Seed Contracts: Declarative Dependency in Multi-Repo Systems
Seed Contracts: Declarative Dependency in Multi-Repo Systems
When you operate a system with 89 repositories across 8 organizations, the question is not whether your components depend on each other. They do. The question is whether you know how they depend on each other, and whether that knowledge is encoded in a form that machines can reason about or trapped in the heads of the people who built the system.
For the first several months of the organvm project, our dependency knowledge was implicit. We knew, in the way that experienced practitioners know things, that ORGAN-I’s theoretical frameworks informed ORGAN-II’s generative engines, that ORGAN-II’s creative artifacts fed ORGAN-III’s commercial products, that ORGAN-IV’s orchestration layer touched everything. We knew the shape of the system the way a gardener knows the shape of a garden — through daily contact, through intuition, through the accumulated memory of having planted every seed.
This knowledge was sufficient when the system was small. It became insufficient as the system grew. And the specific way it became insufficient taught us something important about the difference between implicit and explicit dependencies, between ad-hoc integration and declarative contracts, between knowing a system and encoding that knowledge in a form that survives beyond the knower.
This essay tells the story of the AUTONOMY sprint, during which we deployed seed.yaml contracts to 82 of 88 repositories, creating a machine-readable dependency mesh with 115 edges, 5 autonomous agents, and a weekly system graph that the orchestrator-agent builds by crawling every seed.yaml in the network. It is a story about infrastructure, but it is also a story about epistemology — about the conditions under which distributed knowledge becomes reliable.
The Integration Problem at Scale
Integration is the problem that emerges when components must work together. In a monolithic system — a single codebase, a single deployment, a single team — integration is handled by the compiler, the type system, the test suite, and the code review process. Dependencies are explicit (import statements), versioned (package.json), and validated (CI pipeline). When something breaks, the error is local and the fix is obvious.
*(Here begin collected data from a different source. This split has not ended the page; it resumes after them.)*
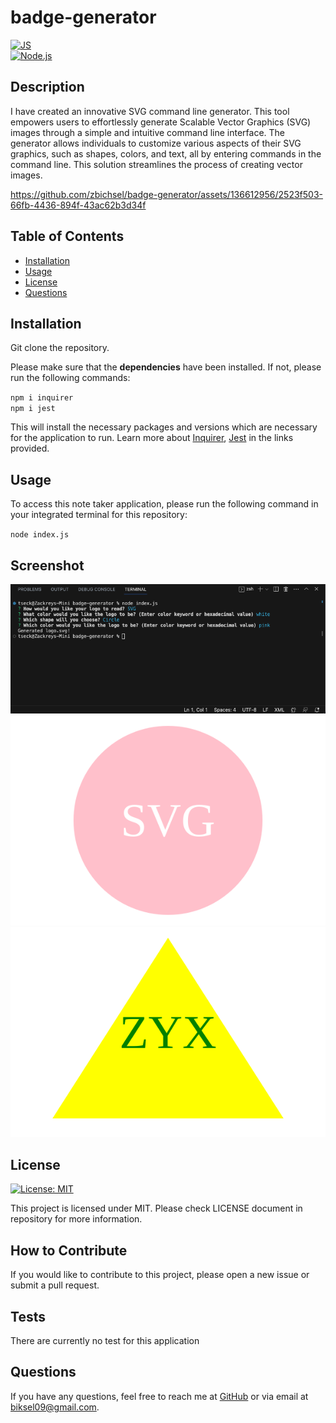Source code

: # badge-generator

[![JS](https://img.shields.io/badge/javascript-yellow?logo=javascript)](https://shields.io/docs/logos)\
[![Node.js](https://img.shields.io/badge/node.js-green?logo=node.js)](https://shields.io/docs/logos)

  ## Description

I have created an innovative SVG command line generator. This tool empowers users to effortlessly generate Scalable Vector Graphics (SVG) images through a simple and intuitive command line interface. The generator allows individuals to customize various aspects of their SVG graphics, such as shapes, colors, and text, all by entering commands in the command line. This solution streamlines the process of creating vector images.




https://github.com/zbichsel/badge-generator/assets/136612956/2523f503-66fb-4436-894f-43ac62b3d34f




  ## Table of Contents
  - [Installation](#installation)
  - [Usage](#usage)
  - [License](#license)
  - [Questions](#questions)

  ## Installation

Git clone the repository.

Please make sure that the **dependencies** have been installed. If not, please run the following commands:

`npm i inquirer`\
`npm i jest`

This will install the necessary packages and versions which are necessary for the application to run. Learn more about [Inquirer](https://www.npmjs.com/package/inquirer), [Jest](https://www.npmjs.com/package/jest) in the links provided.

  ## Usage

To access this note taker application, please run the following command in your integrated terminal for this repository:

`node index.js`

  ## Screenshot

  ![Screenshot](./images/screenshot-svg.png)
  ![Screenshot](./images/logo.svg)
  ![Screenshot](./images/logo2.svg)

  ## License

[![License: MIT](https://img.shields.io/badge/License-MIT-blue.svg)](https://opensource.org/licenses/MIT)

This project is licensed under MIT. Please check LICENSE document in repository for more information.

  ## How to Contribute

If you would like to contribute to this project, please open a new issue or submit a pull request.

  ## Tests

There are currently no test for this application

  ## Questions

  If you have any questions, feel free to reach me at [GitHub](https://github.com/zbichsel) or via email at [biksel09@gmail.com](biksel09@gmail.com).
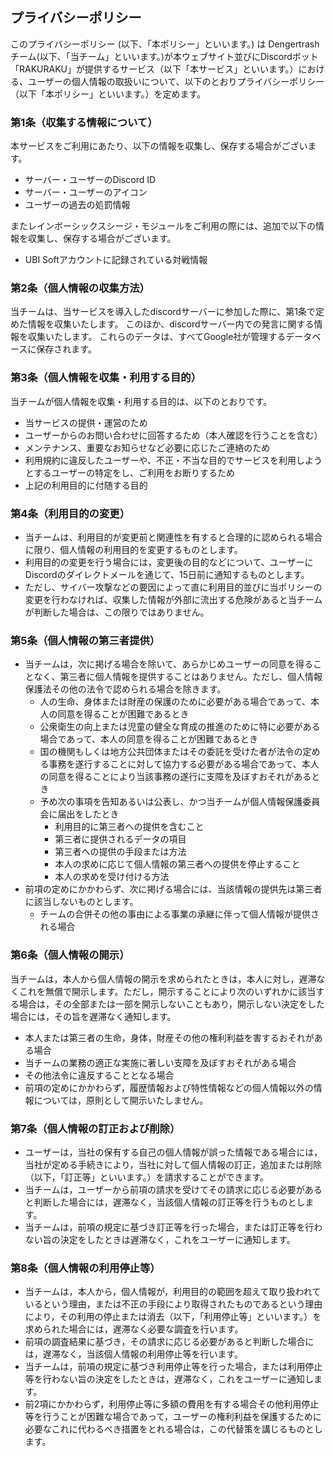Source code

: ## プライバシーポリシー
このプライバシーポリシー (以下、「本ポリシー」といいます。) は Dengertrashチーム(以下、「当チーム」といいます。)が本ウェブサイト並びにDiscordボット「RAKURAKU」が提供するサービス（以下「本サービス」といいます。）における、ユーザーの個人情報の取扱いについて、以下のとおりプライバシーポリシー（以下「本ポリシー」といいます。）を定めます。
### 第1条（収集する情報について）
本サービスをご利用にあたり、以下の情報を収集し、保存する場合がございます。
* サーバー・ユーザーのDiscord ID
* サーバー・ユーザーのアイコン
* ユーザーの過去の処罰情報

またレインボーシックスシージ・モジュールをご利用の際には、追加で以下の情報を収集し、保存する場合がございます。
* UBI Softアカウントに記録されている対戦情報
### 第2条（個人情報の収集方法）
当チームは、当サービスを導入したdiscordサーバーに参加した際に、第1条で定めた情報を収集いたします。
このほか、discordサーバー内での発言に関する情報を収集いたします。
これらのデータは、すべてGoogle社が管理するデータベースに保存されます。
### 第3条（個人情報を収集・利用する目的）
当チームが個人情報を収集・利用する目的は、以下のとおりです。
* 当サービスの提供・運営のため
* ユーザーからのお問い合わせに回答するため（本人確認を行うことを含む）
* メンテナンス、重要なお知らせなど必要に応じたご連絡のため
* 利用規約に違反したユーザーや、不正・不当な目的でサービスを利用しようとするユーザーの特定をし、ご利用をお断りするため
* 上記の利用目的に付随する目的
### 第4条（利用目的の変更）
* 当チームは、利用目的が変更前と関連性を有すると合理的に認められる場合に限り、個人情報の利用目的を変更するものとします。
* 利用目的の変更を行う場合には，変更後の目的などについて、ユーザーにDiscordのダイレクトメールを通じて、15日前に通知するものとします。
* ただし、サイバー攻撃などの要因によって直に利用目的並びに当ポリシーの変更を行わなければ、収集した情報が外部に流出する危険があると当チームが判断した場合は、この限りではありません。
### 第5条（個人情報の第三者提供）
* 当チームは，次に掲げる場合を除いて、あらかじめユーザーの同意を得ることなく、第三者に個人情報を提供することはありません。ただし、個人情報保護法その他の法令で認められる場合を除きます。
    * 人の生命、身体または財産の保護のために必要がある場合であって、本人の同意を得ることが困難であるとき
    * 公衆衛生の向上または児童の健全な育成の推進のために特に必要がある場合であって、本人の同意を得ることが困難であるとき
    * 国の機関もしくは地方公共団体またはその委託を受けた者が法令の定める事務を遂行することに対して協力する必要がある場合であって、本人の同意を得ることにより当該事務の遂行に支障を及ぼすおそれがあるとき
    * 予め次の事項を告知あるいは公表し、かつ当チームが個人情報保護委員会に届出をしたとき
        * 利用目的に第三者への提供を含むこと
        * 第三者に提供されるデータの項目
        * 第三者への提供の手段または方法
        * 本人の求めに応じて個人情報の第三者への提供を停止すること
        * 本人の求めを受け付ける方法
* 前項の定めにかかわらず、次に掲げる場合には、当該情報の提供先は第三者に該当しないものとします。
    * チームの合併その他の事由による事業の承継に伴って個人情報が提供される場合
### 第6条（個人情報の開示）
当チームは，本人から個人情報の開示を求められたときは，本人に対し，遅滞なくこれを無償で開示します。ただし，開示することにより次のいずれかに該当する場合は，その全部または一部を開示しないこともあり，開示しない決定をした場合には，その旨を遅滞なく通知します。
* 本人または第三者の生命，身体，財産その他の権利利益を害するおそれがある場合
* 当チームの業務の適正な実施に著しい支障を及ぼすおそれがある場合
* その他法令に違反することとなる場合
* 前項の定めにかかわらず，履歴情報および特性情報などの個人情報以外の情報については，原則として開示いたしません。
### 第7条（個人情報の訂正および削除）
* ユーザーは，当社の保有する自己の個人情報が誤った情報である場合には，当社が定める手続きにより，当社に対して個人情報の訂正，追加または削除（以下，「訂正等」といいます。）を請求することができます。
* 当チームは，ユーザーから前項の請求を受けてその請求に応じる必要があると判断した場合には，遅滞なく，当該個人情報の訂正等を行うものとします。
* 当チームは，前項の規定に基づき訂正等を行った場合，または訂正等を行わない旨の決定をしたときは遅滞なく，これをユーザーに通知します。
### 第8条（個人情報の利用停止等）
* 当チームは，本人から，個人情報が，利用目的の範囲を超えて取り扱われているという理由，または不正の手段により取得されたものであるという理由により，その利用の停止または消去（以下，「利用停止等」といいます。）を求められた場合には，遅滞なく必要な調査を行います。
* 前項の調査結果に基づき，その請求に応じる必要があると判断した場合には，遅滞なく，当該個人情報の利用停止等を行います。
* 当チームは，前項の規定に基づき利用停止等を行った場合，または利用停止等を行わない旨の決定をしたときは，遅滞なく，これをユーザーに通知します。
* 前2項にかかわらず，利用停止等に多額の費用を有する場合その他利用停止等を行うことが困難な場合であって，ユーザーの権利利益を保護するために必要なこれに代わるべき措置をとれる場合は，この代替策を講じるものとします。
In a distributed system — multiple codebases, multiple deployments, multiple teams — integration is harder. Dependencies cross repository boundaries, organizational boundaries, and sometimes language and platform boundaries. The compiler cannot see them. The type system cannot check them. The test suite, if it exists, must make network calls to verify them. When something breaks, the error is distributed and the fix may require coordinated changes across multiple components.
The organvm system is not a distributed software system in the conventional sense. Most of its repositories contain documentation, not running services. There are no API calls between repos, no message queues, no database connections, no network protocols. But it is a distributed knowledge system, and knowledge systems have integration problems that are structurally identical to software integration problems.
Consider a concrete example. ORGAN-I contains a repository called recursive-engine--generative-entity that defines a theoretical framework for recursive self-generating systems. ORGAN-II contains several repositories that implement generative art engines based on this framework. If the theoretical framework changes — if a core concept is refined, a dependency is added, a constraint is removed — the ORGAN-II implementations may need to be updated. But how does the change propagate? Who is notified? How is the consistency between theory and implementation verified?
Before seed contracts, the answer was: manually. We would remember that certain ORGAN-II repos depended on certain ORGAN-I repos, and we would update them when needed. This worked when we could hold the entire dependency graph in our heads. It stopped working when the graph exceeded the capacity of human working memory — somewhere around 30-40 repositories, we estimate.
The problem is not that we forgot dependencies (though we did, occasionally). The problem is that we could not be sure we had not forgotten them. The absence of a comprehensive dependency record meant that every change carried the risk of an undetected inconsistency, and the risk grew with every new repository added to the system. We were building on sand — not because the individual components were unreliable, but because the connections between them were invisible.
Why Declarative Contracts
There are two basic approaches to managing dependencies in distributed systems: imperative and declarative.
The imperative approach says: write code that does the integration. Build scripts that check dependencies, webhook handlers that propagate changes, cron jobs that validate consistency. The integration logic is expressed as behavior — as sequences of operations that produce the desired state.
The declarative approach says: write documents that describe the integration. Define what each component produces, what it consumes, what events it responds to. The integration logic is expressed as structure — as relationships between components that an orchestrator can reason about and act upon.
The imperative approach is more flexible. You can encode arbitrary integration logic in code. The declarative approach is more transparent. You can read the contracts and understand the system without running anything.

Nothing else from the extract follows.